**SOURCE MATERIAL:**
------------------------------------

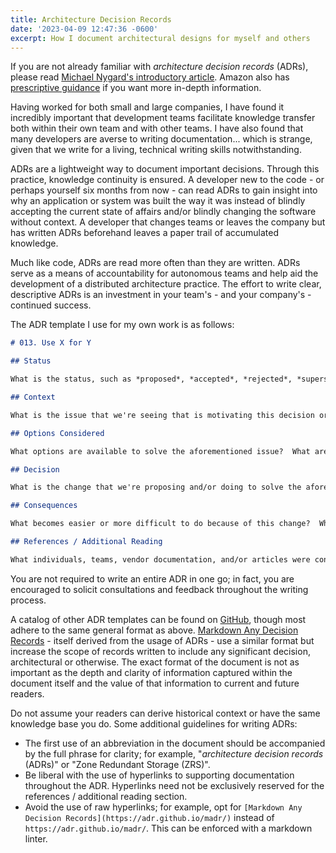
 ```yaml
---
title: Architecture Decision Records
date: '2023-04-09 12:47:36 -0600'
excerpt: How I document architectural designs for myself and others
---
```


If you are not already familiar with *architecture decision records* (ADRs), please read [Michael Nygard's introductory article](https://cognitect.com/blog/2011/11/15/documenting-architecture-decisions).  Amazon also has [prescriptive guidance](https://docs.aws.amazon.com/prescriptive-guidance/latest/architectural-decision-records/adr-process.html) if you want more in-depth information.

Having worked for both small and large companies, I have found it incredibly important that development teams facilitate knowledge transfer both within their own team and with other teams.  I have also found that many developers are averse to writing documentation...  which is strange, given that we write for a living, technical writing skills notwithstanding.

ADRs are a lightweight way to document important decisions.  Through this practice, knowledge continuity is ensured.  A developer new to the code - or perhaps yourself six months from now - can read ADRs to gain insight into why an application or system was built the way it was instead of blindly accepting the current state of affairs and/or blindly changing the software without context.  A developer that changes teams or leaves the company but has written ADRs beforehand leaves a paper trail of accumulated knowledge.

Much like code, ADRs are read more often than they are written.  ADRs serve as a means of accountability for autonomous teams and help aid the development of a distributed architecture practice.  The effort to write clear, descriptive ADRs is an investment in your team's - and your company's - continued success.

The ADR template I use for my own work is as follows:

``` markdown
# 013. Use X for Y

## Status

What is the status, such as *proposed*, *accepted*, *rejected*, *superseded*, etc.?  If *superseded* by a subsequent decision, link to the subsequent decision.  Include the date that the status change was made.

## Context

What is the issue that we're seeing that is motivating this decision or change?  Are there any sociotechnical and/or budgetary concerns that must be factored into the decision?  Hyperlinks to supporting documentation and metrics captured at time of writing are encouraged.

## Options Considered

What options are available to solve the aforementioned issue?  What are the tradeoffs associated with each option?  Hyperlinks to supporting documentation are encouraged.

## Decision

What is the change that we're proposing and/or doing to solve the aforementioned issue?

## Consequences

What becomes easier or more difficult to do because of this change?  What are the immediate action items?

## References / Additional Reading

What individuals, teams, vendor documentation, and/or articles were consulted when gathering information throughout the decision-making process?
```

You are not required to write an entire ADR in one go; in fact, you are encouraged to solicit consultations and feedback throughout the writing process.

A catalog of other ADR templates can be found on [GitHub](https://github.com/joelparkerhenderson/architecture-decision-record#adr-example-templates), though most adhere to the same general format as above.  [Markdown Any Decision Records](https://adr.github.io/madr/) - itself derived from the usage of ADRs - use a similar format but increase the scope of records written to include any significant decision, architectural or otherwise.  The exact format of the document is not as important as the depth and clarity of information captured within the document itself and the value of that information to current and future readers.

Do not assume your readers can derive historical context or have the same knowledge base you do.  Some additional guidelines for writing ADRs:

- The first use of an abbreviation in the document should be accompanied by the full phrase for clarity; for example, "*architecture decision records* (ADRs)" or "Zone Redundant Storage (ZRS)".
- Be liberal with the use of hyperlinks to supporting documentation throughout the ADR.  Hyperlinks need not be exclusively reserved for the references / additional reading section.
- Avoid the use of raw hyperlinks; for example, opt for `[Markdown Any Decision Records](https://adr.github.io/madr/)` instead of `https://adr.github.io/madr/`.  This can be enforced with a markdown linter.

------------------------------------

Above are the records; from them, give again exactly the lines from the one containing "Do not assume" to the one containing "- Be liberal", both lines included, and nothing more.

Do not assume your readers can derive historical context or have the same knowledge base you do.  Some additional guidelines for writing ADRs:

- The first use of an abbreviation in the document should be accompanied by the full phrase for clarity; for example, "*architecture decision records* (ADRs)" or "Zone Redundant Storage (ZRS)".
- Be liberal with the use of hyperlinks to supporting documentation throughout the ADR.  Hyperlinks need not be exclusively reserved for the references / additional reading section.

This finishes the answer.